▶ [Task objective]
Taking the material as a whole, state how many of its lines contain "control". Write the number and nothing more.

▶ [Data to process]

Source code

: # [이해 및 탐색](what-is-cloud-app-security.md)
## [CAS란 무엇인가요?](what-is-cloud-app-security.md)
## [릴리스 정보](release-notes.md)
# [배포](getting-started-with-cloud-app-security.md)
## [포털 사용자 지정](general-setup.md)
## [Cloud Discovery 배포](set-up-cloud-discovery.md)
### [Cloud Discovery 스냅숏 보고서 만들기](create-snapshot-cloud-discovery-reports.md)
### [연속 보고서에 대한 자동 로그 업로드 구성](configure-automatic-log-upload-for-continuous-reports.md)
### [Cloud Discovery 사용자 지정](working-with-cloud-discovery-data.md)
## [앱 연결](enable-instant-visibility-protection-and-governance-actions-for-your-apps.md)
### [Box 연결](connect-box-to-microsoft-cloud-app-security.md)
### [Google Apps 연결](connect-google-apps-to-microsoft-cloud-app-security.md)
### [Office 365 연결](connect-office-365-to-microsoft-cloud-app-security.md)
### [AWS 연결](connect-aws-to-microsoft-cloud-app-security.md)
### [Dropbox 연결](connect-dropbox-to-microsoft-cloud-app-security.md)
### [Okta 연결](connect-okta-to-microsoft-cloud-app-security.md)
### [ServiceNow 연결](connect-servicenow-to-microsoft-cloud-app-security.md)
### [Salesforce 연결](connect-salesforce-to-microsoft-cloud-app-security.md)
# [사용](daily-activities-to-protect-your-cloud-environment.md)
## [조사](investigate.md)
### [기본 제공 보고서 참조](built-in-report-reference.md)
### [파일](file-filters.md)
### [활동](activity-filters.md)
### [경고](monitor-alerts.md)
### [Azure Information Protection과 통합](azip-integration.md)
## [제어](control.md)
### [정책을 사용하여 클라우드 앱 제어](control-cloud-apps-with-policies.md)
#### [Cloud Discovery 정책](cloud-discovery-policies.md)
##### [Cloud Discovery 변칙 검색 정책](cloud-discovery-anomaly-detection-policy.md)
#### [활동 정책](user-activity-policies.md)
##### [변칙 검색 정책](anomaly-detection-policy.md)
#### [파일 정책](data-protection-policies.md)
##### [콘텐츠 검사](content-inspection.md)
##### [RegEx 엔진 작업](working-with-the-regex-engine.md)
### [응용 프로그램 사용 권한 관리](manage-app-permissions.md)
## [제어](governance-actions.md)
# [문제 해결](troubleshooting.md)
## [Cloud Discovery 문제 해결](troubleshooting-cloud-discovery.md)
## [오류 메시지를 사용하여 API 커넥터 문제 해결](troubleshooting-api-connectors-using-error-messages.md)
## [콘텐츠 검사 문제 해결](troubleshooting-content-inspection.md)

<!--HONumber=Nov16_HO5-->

...

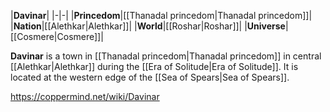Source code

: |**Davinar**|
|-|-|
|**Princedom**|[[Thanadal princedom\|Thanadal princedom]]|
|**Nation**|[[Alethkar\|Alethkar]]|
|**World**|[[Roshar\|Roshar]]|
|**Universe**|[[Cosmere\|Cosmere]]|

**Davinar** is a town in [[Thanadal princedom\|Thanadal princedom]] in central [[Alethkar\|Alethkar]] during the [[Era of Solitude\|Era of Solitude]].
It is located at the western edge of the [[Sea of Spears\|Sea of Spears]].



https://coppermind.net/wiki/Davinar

* * *

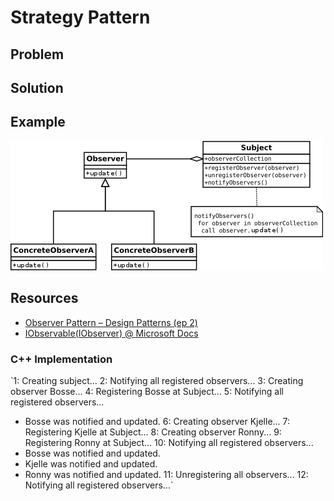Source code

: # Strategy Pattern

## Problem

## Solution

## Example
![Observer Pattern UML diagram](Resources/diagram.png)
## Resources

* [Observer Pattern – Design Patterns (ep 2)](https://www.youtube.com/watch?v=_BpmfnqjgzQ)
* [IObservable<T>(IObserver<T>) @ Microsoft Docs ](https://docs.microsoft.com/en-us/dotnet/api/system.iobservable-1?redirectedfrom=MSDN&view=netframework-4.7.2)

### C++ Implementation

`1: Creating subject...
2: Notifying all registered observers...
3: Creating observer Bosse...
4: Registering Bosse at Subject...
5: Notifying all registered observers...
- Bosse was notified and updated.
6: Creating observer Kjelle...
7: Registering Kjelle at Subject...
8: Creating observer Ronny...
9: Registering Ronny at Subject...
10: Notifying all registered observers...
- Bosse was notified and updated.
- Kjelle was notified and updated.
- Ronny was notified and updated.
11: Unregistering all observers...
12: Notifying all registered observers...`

▶ [Solution to the exercise]
2